We reverse and remand.
In the parties’ original divorce decree, entered on March 15, 2001, when A.S. was two years
old, they agreed that Bobby would have the previously mentioned Tuesday-night visitation as well
as Thursday-evening visitation between the hours of 4:00 to 7:30 p.m.. Bobby diligently exercised
this visitation for more than six years. However, when some friction developed between the
parties, apparently related to the child’s sports activities, Kelly petitioned to eliminate the weekday
visitation. She alleged that it was no longer in A.S.’s best interest because it interfered with the
child’s “schedule, education, [and] routine.”
At the hearing on her petition, Kelly testified, in pertinent part, that Bobby would return
A.S. from Tuesday-night visitation between 5:30 and 6:00 a.m. and frequently the child would not
have his homework completed. Although it was not disputed that the child was an A student, the
trial court announced from the bench that “the fact the child is now school age, that’s a little
different than it was when we started,” and the early-morning return times were “a little early.”
On this basis, the trial judge eliminated the overnight portion of the Tuesday visitation.
The trial court maintains continuing jurisdiction over visitation and may modify or vacate
such orders at any time on a change of circumstances or upon knowledge of facts not known at the
time of the initial order. Williams v. Ramsey, 101 Ark. App. 61, --- S.W.3d ---- (2007). While
visitation is always modifiable, our courts require a more rigid standard for modification than for
initial determinations in order to promote stability and continuity for the children, and to discourage
repeated litigation of the same issues. Id. The party seeking a change in visitation has the burden
below to show a material change in circumstances warranting the change in visitation. Id. When
this court reviews modifications to visitation, we consider the evidence de novo, but will not
reverse the trial court's findings unless they are clearly erroneous or clearly against the
preponderance of the evidence. Id. Reversal is warranted where a trial court modifies visitation
where no material change in circumstances warrants such a change. Id.
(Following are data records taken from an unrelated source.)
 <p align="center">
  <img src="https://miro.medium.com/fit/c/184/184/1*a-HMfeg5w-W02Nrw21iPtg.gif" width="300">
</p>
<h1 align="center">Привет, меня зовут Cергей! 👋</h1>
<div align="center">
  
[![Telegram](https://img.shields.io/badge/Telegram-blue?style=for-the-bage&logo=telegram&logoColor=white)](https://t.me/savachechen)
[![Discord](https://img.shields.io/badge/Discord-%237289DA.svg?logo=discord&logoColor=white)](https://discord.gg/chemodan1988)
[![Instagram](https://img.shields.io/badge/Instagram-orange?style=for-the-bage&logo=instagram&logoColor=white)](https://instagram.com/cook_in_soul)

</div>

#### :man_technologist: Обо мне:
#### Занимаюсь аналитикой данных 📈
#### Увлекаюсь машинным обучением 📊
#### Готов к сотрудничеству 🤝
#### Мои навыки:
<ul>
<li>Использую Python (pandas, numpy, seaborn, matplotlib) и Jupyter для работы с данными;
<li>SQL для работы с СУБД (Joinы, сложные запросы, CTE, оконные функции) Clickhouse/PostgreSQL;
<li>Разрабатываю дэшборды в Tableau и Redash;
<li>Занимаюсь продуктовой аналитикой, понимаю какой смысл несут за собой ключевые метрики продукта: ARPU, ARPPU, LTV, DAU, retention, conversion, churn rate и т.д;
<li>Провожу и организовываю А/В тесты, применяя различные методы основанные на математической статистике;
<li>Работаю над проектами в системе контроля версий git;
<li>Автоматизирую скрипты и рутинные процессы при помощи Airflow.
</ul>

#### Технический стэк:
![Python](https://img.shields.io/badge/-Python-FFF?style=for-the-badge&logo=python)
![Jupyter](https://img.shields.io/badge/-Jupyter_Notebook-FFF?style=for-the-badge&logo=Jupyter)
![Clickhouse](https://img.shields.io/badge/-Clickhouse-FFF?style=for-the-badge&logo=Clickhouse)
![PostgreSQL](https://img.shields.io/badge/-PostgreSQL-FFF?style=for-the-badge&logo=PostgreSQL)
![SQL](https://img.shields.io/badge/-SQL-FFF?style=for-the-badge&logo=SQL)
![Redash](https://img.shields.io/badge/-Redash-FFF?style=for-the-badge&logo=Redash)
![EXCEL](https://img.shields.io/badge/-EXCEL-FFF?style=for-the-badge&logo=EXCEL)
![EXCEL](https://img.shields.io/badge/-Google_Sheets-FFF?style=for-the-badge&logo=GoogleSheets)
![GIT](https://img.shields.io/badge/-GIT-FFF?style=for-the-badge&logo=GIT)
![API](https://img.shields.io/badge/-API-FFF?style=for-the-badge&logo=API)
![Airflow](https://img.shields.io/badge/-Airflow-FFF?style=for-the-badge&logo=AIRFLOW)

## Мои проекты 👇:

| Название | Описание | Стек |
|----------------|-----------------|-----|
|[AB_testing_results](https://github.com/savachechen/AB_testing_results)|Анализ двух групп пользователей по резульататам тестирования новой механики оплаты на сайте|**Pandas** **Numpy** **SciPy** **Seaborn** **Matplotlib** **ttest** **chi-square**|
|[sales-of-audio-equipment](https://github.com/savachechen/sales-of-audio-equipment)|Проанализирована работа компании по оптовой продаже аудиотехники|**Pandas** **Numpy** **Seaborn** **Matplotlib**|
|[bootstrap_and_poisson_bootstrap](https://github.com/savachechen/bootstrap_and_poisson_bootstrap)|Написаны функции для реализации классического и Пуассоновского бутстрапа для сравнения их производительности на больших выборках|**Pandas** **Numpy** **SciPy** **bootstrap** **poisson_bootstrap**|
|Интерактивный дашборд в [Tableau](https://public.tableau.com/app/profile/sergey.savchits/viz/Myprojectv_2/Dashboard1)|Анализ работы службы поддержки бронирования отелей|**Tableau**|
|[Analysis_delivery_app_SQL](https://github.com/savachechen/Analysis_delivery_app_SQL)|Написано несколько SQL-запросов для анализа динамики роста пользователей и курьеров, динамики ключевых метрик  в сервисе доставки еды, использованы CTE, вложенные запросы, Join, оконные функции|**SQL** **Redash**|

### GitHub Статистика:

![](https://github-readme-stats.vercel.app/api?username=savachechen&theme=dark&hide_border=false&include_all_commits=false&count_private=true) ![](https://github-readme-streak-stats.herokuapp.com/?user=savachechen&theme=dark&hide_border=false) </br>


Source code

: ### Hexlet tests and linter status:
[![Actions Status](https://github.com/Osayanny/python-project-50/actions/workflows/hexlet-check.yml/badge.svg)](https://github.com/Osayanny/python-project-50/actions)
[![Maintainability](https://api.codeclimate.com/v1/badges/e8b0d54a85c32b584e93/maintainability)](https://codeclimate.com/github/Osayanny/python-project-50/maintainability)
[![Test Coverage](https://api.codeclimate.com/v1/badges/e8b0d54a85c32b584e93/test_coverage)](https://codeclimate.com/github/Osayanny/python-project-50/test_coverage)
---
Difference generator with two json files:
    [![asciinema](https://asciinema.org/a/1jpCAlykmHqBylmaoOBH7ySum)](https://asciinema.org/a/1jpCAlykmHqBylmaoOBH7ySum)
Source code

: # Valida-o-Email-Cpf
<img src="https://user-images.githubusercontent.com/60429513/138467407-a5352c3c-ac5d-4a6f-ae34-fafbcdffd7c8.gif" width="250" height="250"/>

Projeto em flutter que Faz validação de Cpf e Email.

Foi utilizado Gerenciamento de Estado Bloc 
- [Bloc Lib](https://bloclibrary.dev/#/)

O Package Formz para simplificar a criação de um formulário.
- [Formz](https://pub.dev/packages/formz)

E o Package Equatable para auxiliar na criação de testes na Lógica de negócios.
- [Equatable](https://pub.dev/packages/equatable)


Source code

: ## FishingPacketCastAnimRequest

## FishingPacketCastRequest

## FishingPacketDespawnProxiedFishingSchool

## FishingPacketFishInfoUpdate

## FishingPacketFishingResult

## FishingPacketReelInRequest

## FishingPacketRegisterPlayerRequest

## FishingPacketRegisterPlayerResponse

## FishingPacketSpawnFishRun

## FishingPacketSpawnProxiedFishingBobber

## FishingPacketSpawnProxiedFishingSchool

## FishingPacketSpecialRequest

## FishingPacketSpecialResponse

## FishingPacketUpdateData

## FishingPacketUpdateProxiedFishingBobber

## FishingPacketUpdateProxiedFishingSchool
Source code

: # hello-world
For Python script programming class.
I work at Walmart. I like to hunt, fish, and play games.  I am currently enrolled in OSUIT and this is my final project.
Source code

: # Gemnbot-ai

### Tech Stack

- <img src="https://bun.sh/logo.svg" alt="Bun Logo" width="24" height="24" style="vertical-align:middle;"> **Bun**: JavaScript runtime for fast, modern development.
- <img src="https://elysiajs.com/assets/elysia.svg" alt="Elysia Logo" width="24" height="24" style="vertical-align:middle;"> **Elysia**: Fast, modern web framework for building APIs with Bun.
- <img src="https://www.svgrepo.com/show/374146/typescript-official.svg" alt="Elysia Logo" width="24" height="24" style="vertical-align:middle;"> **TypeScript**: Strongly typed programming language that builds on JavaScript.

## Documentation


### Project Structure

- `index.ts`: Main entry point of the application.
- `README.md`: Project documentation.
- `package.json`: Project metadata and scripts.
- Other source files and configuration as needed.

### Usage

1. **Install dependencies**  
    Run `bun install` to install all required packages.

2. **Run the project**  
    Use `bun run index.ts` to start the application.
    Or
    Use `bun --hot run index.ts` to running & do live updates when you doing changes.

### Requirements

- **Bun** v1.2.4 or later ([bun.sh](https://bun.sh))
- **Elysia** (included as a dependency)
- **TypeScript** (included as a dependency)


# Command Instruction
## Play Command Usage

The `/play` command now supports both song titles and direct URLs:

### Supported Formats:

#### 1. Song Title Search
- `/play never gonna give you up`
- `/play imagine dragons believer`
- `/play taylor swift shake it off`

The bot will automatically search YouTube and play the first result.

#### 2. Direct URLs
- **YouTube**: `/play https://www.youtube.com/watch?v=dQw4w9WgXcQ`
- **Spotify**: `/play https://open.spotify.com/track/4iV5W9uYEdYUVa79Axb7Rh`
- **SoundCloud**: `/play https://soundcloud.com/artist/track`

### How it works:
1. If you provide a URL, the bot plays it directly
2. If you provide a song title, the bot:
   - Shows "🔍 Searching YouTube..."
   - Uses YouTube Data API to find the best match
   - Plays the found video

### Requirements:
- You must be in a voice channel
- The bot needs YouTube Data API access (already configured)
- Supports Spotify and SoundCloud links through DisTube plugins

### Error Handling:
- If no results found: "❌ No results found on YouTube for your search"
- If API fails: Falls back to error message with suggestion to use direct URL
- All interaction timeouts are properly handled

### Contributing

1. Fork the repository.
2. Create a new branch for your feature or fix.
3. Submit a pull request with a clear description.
Bobby argues on appeal that the trial court erred in changing visitation because there was
not a material change in circumstances. He concedes that A.S. was not in school at the time that
the original visitation order was entered, but asserts that his eventual enrollment in school was
“contemplated by the parties.” Further, he contends that the schedule that the trial court found
unacceptable had been the same one that A.S. had been on since he was in kindergarten.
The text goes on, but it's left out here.